Главное-то и заключается в том, что Гете не знает ни «возвратов», ни «падений», без которых ни один смертный не обходится…
Он поэт, философ, но не на манер Канта: его философия несравненно живописнее кантовской, плодотворнее, человечнее; прямо — мудрее. «В «мудрости» Гете как бы задышала «мудрость» всей Германии, чего никак не скажешь о Канте. «Мудрость» его понятна детям, матерям, крестьянину, ремесленнику, чиновнику, всем.
Он так же «народен», как и высоко «интеллигентен». Вторую часть «Фауста» едва раскусывают умудренные в «философии»; а «Гец-фон-Берлихинген» и «Рейнеке-Лис» суть народные поэмы.
«Тихие долины» навертывают слезы на глаза старца, а «Лесной царь» слушается с замиранием сердца И-летним мальчиком.
Через Гретхен он стал дорог всем девушкам, — целого мира.
Через Вертера — всем юношам.
В Фаусте и Мефистофеле он нашептывает слова, сонеты, предостережения мудрецам и старцам.

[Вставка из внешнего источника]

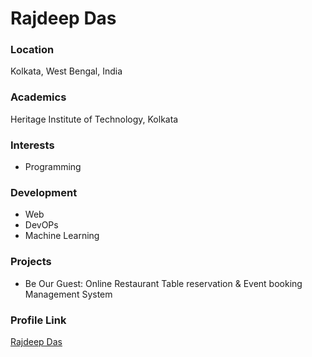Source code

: # Rajdeep Das

### Location

Kolkata, West Bengal, India

### Academics

Heritage Institute of Technology, Kolkata

### Interests

- Programming

### Development

- Web
- DevOPs
- Machine Learning

### Projects

- Be Our Guest: Online Restaurant Table reservation & Event booking Management System

### Profile Link

[Rajdeep Das](https://github.com/Rajspeaks)
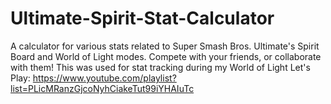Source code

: # Ultimate-Spirit-Stat-Calculator
A calculator for various stats related to Super Smash Bros. Ultimate's Spirit Board and World of Light modes. Compete with your friends, or collaborate with them! This was used for stat tracking during my World of Light Let's Play: https://www.youtube.com/playlist?list=PLicMRanzGjcoNyhCiakeTut99iYHAIuTc
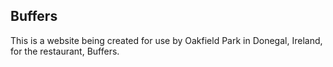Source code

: ## Buffers
This is a website being created for use by Oakfield Park in Donegal, Ireland, for the restaurant, Buffers.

Он дал прекраснейшие, трогательнейшие выражения мировой наивности, мировой веры; это в том диалоге Гретхен с Фаустом, где она спрашивает возлюбленного: «верит ли он?» и «как верит?»
И дал высшее, самое деликатное выражение человеческому скептицизму, сомнению…
И, наконец, он же дал образ и дикого цинизма:
Мой совет — до обрученья Дверь не отворять! Хо-хо-хо!..Пушкин в «Отрывке из Фауста» как бы дал «суть всего»… Но вышло именно только «как бы»… «Суть» «Фауста» именно в подробностях, в тенях, в переливах, в нежности, деликатности; эта суть в «нерешительности». И кто «решительно» извлек «зерно всего», тот и разрушил «суть» этого единственного в мировой литературе произведения…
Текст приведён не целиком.